5.7. De gevorderde verklaring voor recht komt eveneens voor toewijzing in aanmerking. Hierbij overweegt de rechtbank dat het verweer van [gedaagde], dat hij niet aansprakelijk kan worden gehouden voor alle verontreiniging die is aangetroffen op en in de directe omgeving van het bedrijfsterrein, niet slaagt. Als niet (voldoende gemotiveerd) weersproken neemt de rechtbank als vaststaand aan dat [gedaagde] aangemerkt moet worden als de belangrijkste en grootste veroorzaker van de aangetroffen verontreiniging.
Dit brengt (ook volgens het vóór 1992 geldende recht) mee dat [gedaagde] voor het geheel van de schade (hoofdelijk) aansprakelijk is.
5.8. De staat vordert dat de rechtbank de betekende conservatoire beslagen van waarde verklaart, althans dat de rechtbank verklaart dat deze beslagen rechtmatig zijn gelegd en vordert tevens [gedaagde] te veroordelen tot betaling van de beslagkosten. Overwogen wordt dat de procedure tot vanwaardeverklaring op 1 januari 1992 is afgeschaft. Tijdens het pleidooi is bovendien gebleken dat de betreffende beslagen inmiddels zijn opgeheven. Dit neemt niet weg dat de beslagen gelet op hetgeen hiervoor is overwogen, destijds rechtmatig zijn gelegd. Niettemin zal de vordering tot betaling van de beslagkosten als onvoldoende onderbouwd worden afgewezen, omdat de Staat heeft verzuimd de beslagstukken in het geding te brengen.

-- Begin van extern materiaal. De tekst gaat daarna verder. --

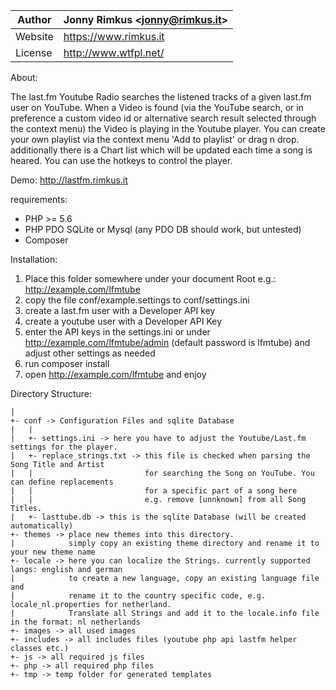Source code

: Author | Jonny Rimkus &lt;jonny@rimkus.it&gt;
------ | ---------------------------
Website | https://www.rimkus.it
License | http://www.wtfpl.net/



About:

The last.fm Youtube Radio searches the listened tracks of a given last.fm user on YouTube.
When a Video is found (via the YouTube search,
or in preference a custom video id or alternative search result selected through the context menu)
the Video is playing in the Youtube player.
You can create your own playlist via the context menu 'Add to playlist' or drag n drop.
additionally there is a Chart list which will be updated each time a song is heared.
You can use the hotkeys to control the player.


Demo: http://lastfm.rimkus.it


requirements:

* PHP >= 5.6
* PHP PDO SQLite or Mysql (any PDO DB should work, but untested)
* Composer

Installation:

1. Place this folder somewhere under your document Root e.g.: http://example.com/lfmtube
2. copy the file conf/example.settings to conf/settings.ini
3. create a last.fm user with a Developer API key
4. create a youtube user with a Developer API Key
5. enter the API keys in the settings.ini or under http://example.com/lfmtube/admin 
   (default password is lfmtube) and adjust other settings as needed
6. run composer install
7. open http://example.com/lfmtube and enjoy



Directory Structure:
```
|
+- conf -> Configuration Files and sqlite Database
|   |
|   +- settings.ini -> here you have to adjust the Youtube/Last.fm settings for the player.
|   +- replace_strings.txt -> this file is checked when parsing the Song Title and Artist 
|   |                         for searching the Song on YouTube. You can define replacements 
|   |                         for a specific part of a song here 
|   |                         e.g. remove [unnknown] from all Song Titles.
|   +- lasttube.db -> this is the sqlite Database (will be created automatically)
+- themes -> place new themes into this directory. 
|            simply copy an existing theme directory and rename it to your new theme name
+- locale -> here you can localize the Strings. currently supported langs: english and german
|            to create a new language, copy an existing language file and 
|            rename it to the country specific code, e.g. locale_nl.properties for netherland. 
|            Translate all Strings and add it to the locale.info file in the format: nl netherlands
+- images -> all used images
+- includes -> all includes files (youtube php api lastfm helper classes etc.)
+- js -> all required js files 
+- php -> all required php files
+- tmp -> temp folder for generated templates
```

5.9. [gedaagde] zal als de in het ongelijk gestelde partij in de proceskosten worden veroordeeld. De kosten aan de zijde van de Staat worden vastgesteld op:
- explootkosten EUR 35,89
- vast recht 2.268,90
- salaris procureur 2.316,00 (4 punten × tarief EUR 579,00)
Totaal EUR 4.620,79
6. De beslissing
De rechtbank
6.1. veroordeelt [gedaagde] om aan de Staat te betalen een bedrag van EUR 27.457,95 (zevenentwintig duizendvierhonderdzevenenvijftig euro en vijfennegentig eurocent), vermeerderd met de wettelijke rente over het nog niet betaalde deel van het toegewezen bedrag vanaf 11 januari 2006 tot de dag van volledige betaling,
6.2. verklaart voor recht dat [gedaagde] jegens de Staat onrechtmatig heeft gehandeld doordat hij een ernstige bodemverontreiniging heeft veroorzaakt op en in de directe omgeving van het bedrijfsterrein aan de Einsteinweg 12 te Leeuwarden en op grond van artikel 75 Wet Bodembescherming aansprakelijk is ter zake van de schade die de Staat heeft geleden en mogelijk nog zal lijden ten gevolge van deze bodemverontreiniging, welke schade dient te worden opgemaakt bij staat;
6.3. verklaart dat de door de Staat gelegde conservatoire beslagen rechtmatig zijn gelegd;
6.4. veroordeelt [gedaagde] in de proceskosten, aan de zijde van de Staat tot op heden vastgesteld op EUR 2.304,79 aan verschotten en op EUR 2.316,00 aan salaris,
6.5. verklaart de sub 6.1. en 6.4. uitgesproken veroordelingen uitvoerbaar bij voorraad,
6.6. wijst het meer of anders gevorderde af.
Dit vonnis is gewezen door mr. G.A.M. Peper, mr. M. Jansen en mr. M.J. de Lange en in het openbaar uitgesproken op 14 maart 2007 in tegenwoordigheid van de griffier.